Source texts of formatted documents
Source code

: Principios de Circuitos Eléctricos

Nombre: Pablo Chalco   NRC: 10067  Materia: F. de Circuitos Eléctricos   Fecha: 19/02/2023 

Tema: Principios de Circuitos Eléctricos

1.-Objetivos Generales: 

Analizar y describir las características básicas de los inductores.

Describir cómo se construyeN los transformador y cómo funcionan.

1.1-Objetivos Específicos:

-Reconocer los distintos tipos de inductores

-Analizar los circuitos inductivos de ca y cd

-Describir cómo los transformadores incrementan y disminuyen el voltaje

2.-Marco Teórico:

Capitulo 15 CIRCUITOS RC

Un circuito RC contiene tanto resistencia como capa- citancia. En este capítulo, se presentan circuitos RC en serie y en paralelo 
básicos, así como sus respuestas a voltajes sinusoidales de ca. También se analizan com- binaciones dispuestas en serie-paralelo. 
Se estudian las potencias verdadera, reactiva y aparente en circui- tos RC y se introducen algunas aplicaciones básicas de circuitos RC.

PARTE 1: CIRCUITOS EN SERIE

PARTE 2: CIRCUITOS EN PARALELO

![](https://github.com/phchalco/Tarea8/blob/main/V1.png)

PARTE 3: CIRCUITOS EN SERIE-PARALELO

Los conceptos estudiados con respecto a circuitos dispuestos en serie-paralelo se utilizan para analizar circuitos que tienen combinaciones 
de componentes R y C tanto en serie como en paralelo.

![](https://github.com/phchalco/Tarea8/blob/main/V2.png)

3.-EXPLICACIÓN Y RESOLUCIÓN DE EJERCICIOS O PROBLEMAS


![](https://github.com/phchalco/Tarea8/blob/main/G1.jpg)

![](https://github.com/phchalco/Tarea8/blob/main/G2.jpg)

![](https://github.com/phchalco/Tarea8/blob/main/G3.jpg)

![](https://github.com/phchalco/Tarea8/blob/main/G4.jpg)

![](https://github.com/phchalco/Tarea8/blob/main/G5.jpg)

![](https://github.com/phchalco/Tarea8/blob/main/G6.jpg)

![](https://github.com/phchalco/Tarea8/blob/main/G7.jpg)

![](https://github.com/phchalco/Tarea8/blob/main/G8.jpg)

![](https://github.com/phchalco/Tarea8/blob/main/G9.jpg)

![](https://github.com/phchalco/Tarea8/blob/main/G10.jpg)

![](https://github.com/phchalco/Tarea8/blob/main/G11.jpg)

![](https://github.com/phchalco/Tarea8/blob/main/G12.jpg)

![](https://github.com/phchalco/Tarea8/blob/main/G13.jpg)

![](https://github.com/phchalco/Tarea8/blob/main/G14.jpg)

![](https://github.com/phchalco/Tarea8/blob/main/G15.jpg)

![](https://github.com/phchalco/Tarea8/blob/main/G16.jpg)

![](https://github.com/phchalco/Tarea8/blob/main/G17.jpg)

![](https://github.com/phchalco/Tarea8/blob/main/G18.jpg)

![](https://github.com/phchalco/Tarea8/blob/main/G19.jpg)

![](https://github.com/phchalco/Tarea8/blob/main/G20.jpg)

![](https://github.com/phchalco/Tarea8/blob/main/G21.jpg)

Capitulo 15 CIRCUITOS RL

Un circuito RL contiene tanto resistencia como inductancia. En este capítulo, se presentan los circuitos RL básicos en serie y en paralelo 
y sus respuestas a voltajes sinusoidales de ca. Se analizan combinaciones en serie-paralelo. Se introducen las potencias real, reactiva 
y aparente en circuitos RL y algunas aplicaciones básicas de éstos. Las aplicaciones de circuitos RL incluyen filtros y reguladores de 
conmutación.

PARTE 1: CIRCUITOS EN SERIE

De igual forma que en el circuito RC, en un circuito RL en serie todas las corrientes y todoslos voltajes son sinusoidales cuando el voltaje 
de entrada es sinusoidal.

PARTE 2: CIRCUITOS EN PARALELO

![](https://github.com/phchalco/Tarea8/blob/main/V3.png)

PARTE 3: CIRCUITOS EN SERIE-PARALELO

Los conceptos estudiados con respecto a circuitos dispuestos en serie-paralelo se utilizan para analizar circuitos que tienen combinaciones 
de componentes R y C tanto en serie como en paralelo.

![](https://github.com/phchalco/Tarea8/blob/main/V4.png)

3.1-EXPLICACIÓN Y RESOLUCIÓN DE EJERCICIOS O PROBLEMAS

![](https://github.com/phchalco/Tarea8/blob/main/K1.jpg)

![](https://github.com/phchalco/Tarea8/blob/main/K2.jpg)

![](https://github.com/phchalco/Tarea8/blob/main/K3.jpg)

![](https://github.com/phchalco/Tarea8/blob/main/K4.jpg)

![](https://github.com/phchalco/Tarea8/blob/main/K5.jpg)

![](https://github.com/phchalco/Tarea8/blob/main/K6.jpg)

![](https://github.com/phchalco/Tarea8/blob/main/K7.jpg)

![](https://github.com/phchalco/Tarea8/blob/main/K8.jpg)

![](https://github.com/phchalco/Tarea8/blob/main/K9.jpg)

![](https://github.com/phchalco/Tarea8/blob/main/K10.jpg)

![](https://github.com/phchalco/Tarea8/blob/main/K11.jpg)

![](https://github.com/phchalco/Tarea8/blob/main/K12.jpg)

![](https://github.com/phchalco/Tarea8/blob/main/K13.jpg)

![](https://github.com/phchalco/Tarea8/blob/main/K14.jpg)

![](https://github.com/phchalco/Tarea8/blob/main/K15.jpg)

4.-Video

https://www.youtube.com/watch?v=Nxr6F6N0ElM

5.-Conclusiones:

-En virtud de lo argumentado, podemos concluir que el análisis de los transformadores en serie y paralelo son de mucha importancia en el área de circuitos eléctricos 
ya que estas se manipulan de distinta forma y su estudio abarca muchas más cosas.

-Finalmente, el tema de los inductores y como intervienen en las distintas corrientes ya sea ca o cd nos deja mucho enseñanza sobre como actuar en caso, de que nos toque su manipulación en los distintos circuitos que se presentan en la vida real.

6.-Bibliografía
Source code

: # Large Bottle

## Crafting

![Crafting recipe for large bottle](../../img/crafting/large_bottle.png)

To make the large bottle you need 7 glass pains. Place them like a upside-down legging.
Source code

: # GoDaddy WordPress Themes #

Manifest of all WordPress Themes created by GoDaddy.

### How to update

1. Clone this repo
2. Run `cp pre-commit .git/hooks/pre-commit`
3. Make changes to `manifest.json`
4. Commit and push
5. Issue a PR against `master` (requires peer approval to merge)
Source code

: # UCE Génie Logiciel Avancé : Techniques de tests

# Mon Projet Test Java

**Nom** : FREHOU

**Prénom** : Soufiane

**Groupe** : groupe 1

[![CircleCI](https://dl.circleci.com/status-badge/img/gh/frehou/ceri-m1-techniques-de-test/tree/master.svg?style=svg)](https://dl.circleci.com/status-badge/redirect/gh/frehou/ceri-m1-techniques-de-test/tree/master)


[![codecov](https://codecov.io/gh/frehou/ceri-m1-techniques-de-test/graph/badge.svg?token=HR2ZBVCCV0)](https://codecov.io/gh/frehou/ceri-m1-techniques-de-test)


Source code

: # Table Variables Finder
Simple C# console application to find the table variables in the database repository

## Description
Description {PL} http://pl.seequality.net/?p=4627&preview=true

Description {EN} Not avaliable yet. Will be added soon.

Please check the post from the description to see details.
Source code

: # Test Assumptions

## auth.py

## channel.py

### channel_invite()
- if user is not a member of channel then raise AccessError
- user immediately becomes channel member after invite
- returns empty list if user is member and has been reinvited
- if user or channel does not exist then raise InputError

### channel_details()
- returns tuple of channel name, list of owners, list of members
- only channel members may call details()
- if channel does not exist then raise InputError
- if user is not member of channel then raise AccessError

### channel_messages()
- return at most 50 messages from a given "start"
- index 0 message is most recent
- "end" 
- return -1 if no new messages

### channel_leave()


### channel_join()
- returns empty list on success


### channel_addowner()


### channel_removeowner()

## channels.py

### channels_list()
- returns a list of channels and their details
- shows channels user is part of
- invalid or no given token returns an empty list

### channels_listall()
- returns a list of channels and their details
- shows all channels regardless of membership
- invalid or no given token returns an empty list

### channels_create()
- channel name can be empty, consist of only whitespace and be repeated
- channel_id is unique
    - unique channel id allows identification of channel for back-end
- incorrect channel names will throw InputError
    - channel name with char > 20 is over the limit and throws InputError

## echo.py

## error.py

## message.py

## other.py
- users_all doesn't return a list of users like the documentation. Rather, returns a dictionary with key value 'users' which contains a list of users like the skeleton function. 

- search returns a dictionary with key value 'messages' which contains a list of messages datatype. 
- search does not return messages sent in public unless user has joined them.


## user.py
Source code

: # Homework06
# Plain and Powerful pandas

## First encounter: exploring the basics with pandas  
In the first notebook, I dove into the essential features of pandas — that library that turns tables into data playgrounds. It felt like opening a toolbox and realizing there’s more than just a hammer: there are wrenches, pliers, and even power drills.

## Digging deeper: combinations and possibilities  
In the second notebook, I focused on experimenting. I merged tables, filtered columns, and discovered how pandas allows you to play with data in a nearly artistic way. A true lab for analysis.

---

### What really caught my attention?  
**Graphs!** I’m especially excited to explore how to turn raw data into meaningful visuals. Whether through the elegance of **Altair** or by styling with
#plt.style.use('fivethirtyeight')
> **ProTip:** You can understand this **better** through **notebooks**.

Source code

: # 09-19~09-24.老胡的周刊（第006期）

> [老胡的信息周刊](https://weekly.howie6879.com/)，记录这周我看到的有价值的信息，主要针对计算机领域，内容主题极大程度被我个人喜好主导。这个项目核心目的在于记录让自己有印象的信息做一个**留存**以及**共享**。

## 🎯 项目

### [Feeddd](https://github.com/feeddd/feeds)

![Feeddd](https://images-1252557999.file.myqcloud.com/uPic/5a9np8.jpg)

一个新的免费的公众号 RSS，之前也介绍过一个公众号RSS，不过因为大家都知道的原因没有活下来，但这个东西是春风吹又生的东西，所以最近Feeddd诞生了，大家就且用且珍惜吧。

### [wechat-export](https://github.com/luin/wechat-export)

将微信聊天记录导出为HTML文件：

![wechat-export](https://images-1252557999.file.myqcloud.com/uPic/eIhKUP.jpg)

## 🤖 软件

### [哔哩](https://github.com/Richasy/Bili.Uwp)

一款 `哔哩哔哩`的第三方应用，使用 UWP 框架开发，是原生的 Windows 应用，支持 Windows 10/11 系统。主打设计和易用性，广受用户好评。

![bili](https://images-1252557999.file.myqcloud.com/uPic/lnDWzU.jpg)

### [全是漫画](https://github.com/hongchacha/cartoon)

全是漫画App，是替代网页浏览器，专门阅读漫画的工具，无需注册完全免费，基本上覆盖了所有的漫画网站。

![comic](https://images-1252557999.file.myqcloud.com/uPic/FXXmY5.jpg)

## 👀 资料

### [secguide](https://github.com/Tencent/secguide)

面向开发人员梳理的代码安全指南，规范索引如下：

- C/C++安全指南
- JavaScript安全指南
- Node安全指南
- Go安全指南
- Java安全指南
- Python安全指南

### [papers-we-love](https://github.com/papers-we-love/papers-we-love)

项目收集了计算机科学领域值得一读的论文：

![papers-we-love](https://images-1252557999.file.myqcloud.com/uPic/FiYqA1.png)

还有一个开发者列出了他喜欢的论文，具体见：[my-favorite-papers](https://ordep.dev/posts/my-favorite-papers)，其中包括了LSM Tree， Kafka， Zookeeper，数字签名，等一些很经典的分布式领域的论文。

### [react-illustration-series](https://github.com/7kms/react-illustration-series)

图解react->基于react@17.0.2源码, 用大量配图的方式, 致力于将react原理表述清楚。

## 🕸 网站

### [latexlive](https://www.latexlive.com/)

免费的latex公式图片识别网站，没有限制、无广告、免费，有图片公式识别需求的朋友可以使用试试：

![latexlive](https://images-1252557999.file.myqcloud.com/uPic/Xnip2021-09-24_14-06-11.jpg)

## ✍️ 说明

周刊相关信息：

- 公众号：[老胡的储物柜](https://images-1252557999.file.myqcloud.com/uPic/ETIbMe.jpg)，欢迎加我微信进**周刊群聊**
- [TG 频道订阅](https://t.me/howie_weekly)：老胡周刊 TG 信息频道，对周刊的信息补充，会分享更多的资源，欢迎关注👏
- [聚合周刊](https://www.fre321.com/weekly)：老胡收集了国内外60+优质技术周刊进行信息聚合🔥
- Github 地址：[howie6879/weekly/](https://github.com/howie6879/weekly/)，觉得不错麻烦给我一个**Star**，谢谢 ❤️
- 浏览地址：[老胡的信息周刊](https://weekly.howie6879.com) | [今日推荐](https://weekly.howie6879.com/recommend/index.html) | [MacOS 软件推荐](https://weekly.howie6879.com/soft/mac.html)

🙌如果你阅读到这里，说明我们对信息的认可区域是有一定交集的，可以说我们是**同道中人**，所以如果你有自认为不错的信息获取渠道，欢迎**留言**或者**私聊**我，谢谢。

#### Exercise description:
The lines you return should be those above that contain the word "images", every one of them.

#### Answer for the task:
![Feeddd](https://images-1252557999.file.myqcloud.com/uPic/5a9np8.jpg)
![wechat-export](https://images-1252557999.file.myqcloud.com/uPic/eIhKUP.jpg)
![bili](https://images-1252557999.file.myqcloud.com/uPic/lnDWzU.jpg)
![comic](https://images-1252557999.file.myqcloud.com/uPic/FXXmY5.jpg)
![papers-we-love](https://images-1252557999.file.myqcloud.com/uPic/FiYqA1.png)
![latexlive](https://images-1252557999.file.myqcloud.com/uPic/Xnip2021-09-24_14-06-11.jpg)
- 公众号：[老胡的储物柜](https://images-1252557999.file.myqcloud.com/uPic/ETIbMe.jpg)，欢迎加我微信进**周刊群聊**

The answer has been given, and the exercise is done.